Rewriting Relational Event Models to Poisson Regressions

Author

Jonathan Koop

Published

March 4, 2025

Relational Event Models are a popular and powerful tool for analyzing dynamic social networks. Because of their capability of modeling the timing of events, they are particularly useful for understanding the dynamics of social networks over time.

Ever since the first description of the model by Butts in 2008, multiple software packages have been developed to estimate these models. Besides the popular relevent package in R, there are various other packages allowing for the Bayesian estimation of these models and including ways to model the parameters in computationally efficient ways, particularly the remverse recently published by researchers from the University of Tilburg.

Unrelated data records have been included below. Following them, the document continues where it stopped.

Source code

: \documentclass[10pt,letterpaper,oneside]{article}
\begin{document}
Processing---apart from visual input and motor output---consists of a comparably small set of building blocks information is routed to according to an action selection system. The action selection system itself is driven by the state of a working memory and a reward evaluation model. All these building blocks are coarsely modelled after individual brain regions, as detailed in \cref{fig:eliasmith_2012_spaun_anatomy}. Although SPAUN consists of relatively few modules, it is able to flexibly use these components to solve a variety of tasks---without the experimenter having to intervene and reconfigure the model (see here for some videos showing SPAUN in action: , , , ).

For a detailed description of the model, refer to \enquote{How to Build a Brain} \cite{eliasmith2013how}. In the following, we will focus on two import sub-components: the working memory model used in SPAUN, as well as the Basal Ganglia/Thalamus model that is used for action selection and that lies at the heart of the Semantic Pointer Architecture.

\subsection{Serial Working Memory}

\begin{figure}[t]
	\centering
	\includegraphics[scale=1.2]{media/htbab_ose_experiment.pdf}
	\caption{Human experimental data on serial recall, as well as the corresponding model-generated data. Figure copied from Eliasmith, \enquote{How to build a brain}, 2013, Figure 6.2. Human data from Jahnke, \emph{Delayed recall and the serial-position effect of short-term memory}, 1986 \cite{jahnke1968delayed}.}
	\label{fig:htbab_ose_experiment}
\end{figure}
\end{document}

Compared to generalized linear models, however, these packages are limited in their functionalities. For example, in the realm of my thesis project, we were interested in applying Bayesian regularization through the inclusion of shrinkage priors on the parameters. This is not possible in the current implementations of relational event models. For this reason an alternative approach was needed: rewriting the relational event model to a Poisson regression model.

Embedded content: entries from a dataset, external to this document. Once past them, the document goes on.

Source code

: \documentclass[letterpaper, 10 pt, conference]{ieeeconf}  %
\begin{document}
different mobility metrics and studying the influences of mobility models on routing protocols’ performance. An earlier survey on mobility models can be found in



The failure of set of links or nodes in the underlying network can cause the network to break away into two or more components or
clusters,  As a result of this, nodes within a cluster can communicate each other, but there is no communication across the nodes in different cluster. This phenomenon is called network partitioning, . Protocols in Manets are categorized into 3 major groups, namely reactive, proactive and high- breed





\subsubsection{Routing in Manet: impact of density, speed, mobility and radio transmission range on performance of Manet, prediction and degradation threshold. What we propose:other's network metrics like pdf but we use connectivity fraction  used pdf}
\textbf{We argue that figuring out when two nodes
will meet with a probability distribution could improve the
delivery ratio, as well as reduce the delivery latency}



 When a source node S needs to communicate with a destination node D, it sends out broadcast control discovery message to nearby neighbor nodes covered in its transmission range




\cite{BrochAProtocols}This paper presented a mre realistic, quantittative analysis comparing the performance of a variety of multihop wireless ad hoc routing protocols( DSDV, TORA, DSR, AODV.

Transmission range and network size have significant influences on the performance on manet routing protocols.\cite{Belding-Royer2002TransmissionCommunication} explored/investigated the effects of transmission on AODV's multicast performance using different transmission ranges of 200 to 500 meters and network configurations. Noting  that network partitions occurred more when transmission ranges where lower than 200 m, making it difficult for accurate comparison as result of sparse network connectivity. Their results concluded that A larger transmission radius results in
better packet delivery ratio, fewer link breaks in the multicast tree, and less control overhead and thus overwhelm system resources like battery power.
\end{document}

In this document, I will provide a step-by-step hands-on tutorial on how to rewrite a relational event model to a Poisson regression model. This is mainly based on the brief, rather technical description by Vieira, Leenders and Mulder (2024).

Step 1: Preparing Relational Event History Data

In the first step, we need to prepare the relational event history data. To do so, we will draw upon the remify and remstats packages from the remverse suite. These packages allow us to prepare the data in the correct format for the relational event model, and most importantly to calculate endogenous statistics for the model.

# Loading the remverse packages
library(remstats)
library(remify)

Next, we will load the data and prepare it for the relational event model. For this example, we will use data that is included in the remstats package.

# Loading the data
data("randomREHsmall")

Now, we can prepare the data for the relational event model.

# Specifying the model
eff <- ~ inertia(scaling = "std") + reciprocity(scaling = "std") + send("extraversion")

# Preparing the data
reh_tie <- remify::remify(edgelist = history, model = "tie")

# Calculating the endogenous statistics
reh_stats <- remstats(reh = reh_tie, tie_effects = eff, attr_actors = info)

Step 2: Rewriting the Data

Statistical Underpinnings

As Vieira, Leenders and Mulder (2024) describe, Relational Event Models can be seen as a special case of Poisson regression models.

To provide a bit of context, REMs model the event rate \(\lambda^{\text{REM}}(s,r,t)\) between sender \(s\) and receiver \(r\) at time \(t\) as a function of the endogenous and exogenous statistics \(X_{s,r}(t)\), i.e.:

\[\begin{equation} \log \lambda^{\text{REM}}(s,r,t) = X_{s,r}(t)'\beta, \label{eq:rem_equation} \end{equation}\]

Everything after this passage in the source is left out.